Sei un mito/Esteri
MAHMOUD AHMADINEJAD. Presidente iraniano. «Perché voi occidentali pensate che gli ebrei siano al sicuro in Palestina? Essi vivono quotidianamente in un’atmosfera di incertezza. L’ho detto e lo ripeto: aprite i cancelli di questa grande prigione. Permettete a questa gente di decidere liberamente, e vedrete che torneranno ai loro paesi d’origine. Noi crediamo che gli ebrei, come tutto il resto dell’umanità, hanno il diritto di vivere una vita di prosperità, libertà e sicurezza».
HUGO CHáVEZ FRIAS. Presidente del Venzuela. «Dio, liberaci da un mondo unipolare. Signore, permettici di avere un mondo multipolare per un equilibrio internazionale».
DOMINIQUE DE VILLEPIN. Premier francese. «Eccoci al punto cruciale ove s’intravvede la possibilità di una riconciliazione fra la potenza e la grazia, fra il cielo e il mare, fra lo squalo e il gabbiano, perfetta alleanza di contrari celebrata dai filosofi e dai poeti. Sì, una nuova fraternità è possibile. Un senso è possibile. Esistono valori che meritano di essere difesi».
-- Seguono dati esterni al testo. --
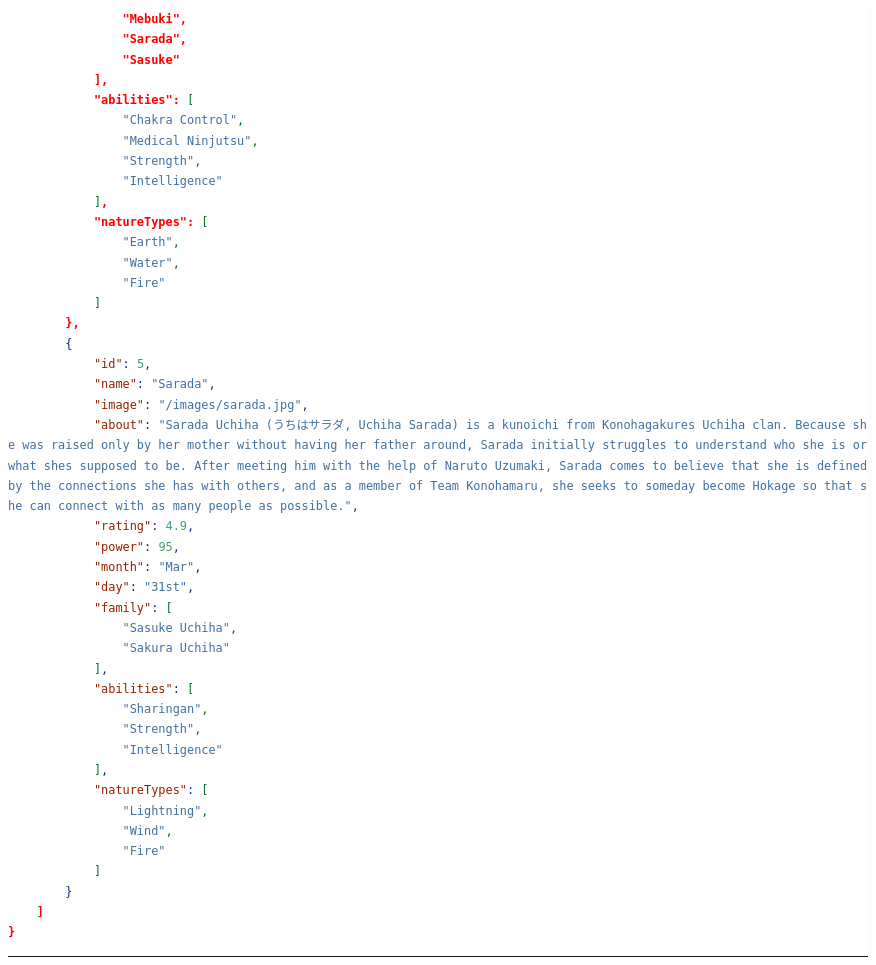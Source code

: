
 ```json
                "Mebuki",
                "Sarada",
                "Sasuke"
            ],
            "abilities": [
                "Chakra Control",
                "Medical Ninjutsu",
                "Strength",
                "Intelligence"
            ],
            "natureTypes": [
                "Earth",
                "Water",
                "Fire"
            ]
        },
        {
            "id": 5,
            "name": "Sarada",
            "image": "/images/sarada.jpg",
            "about": "Sarada Uchiha (うちはサラダ, Uchiha Sarada) is a kunoichi from Konohagakures Uchiha clan. Because she was raised only by her mother without having her father around, Sarada initially struggles to understand who she is or what shes supposed to be. After meeting him with the help of Naruto Uzumaki, Sarada comes to believe that she is defined by the connections she has with others, and as a member of Team Konohamaru, she seeks to someday become Hokage so that she can connect with as many people as possible.",
            "rating": 4.9,
            "power": 95,
            "month": "Mar",
            "day": "31st",
            "family": [
                "Sasuke Uchiha",
                "Sakura Uchiha"
            ],
            "abilities": [
                "Sharingan",
                "Strength",
                "Intelligence"
            ],
            "natureTypes": [
                "Lightning",
                "Wind",
                "Fire"
            ]
        }
    ]
}
```

---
ROBERT MUGABE. Presi-dente dello Zimbabwe. «Non sarà mai corretto e giustificato dire che, poiché i bianchi ci hanno oppresso in passato quando avevano il potere, i neri oggi devono opprimerli perché hanno il potere loro».
JOSé LUIS ZAPATERO. Premier spagnolo. «Ci stiamo allineando a Kerry. Il nostro impegno sarà per la pace, contro la guerra, perché non ci siano più morti per il petrolio e per un dialogo fra il governo della Spagna e la nuova amministrazione Kerry».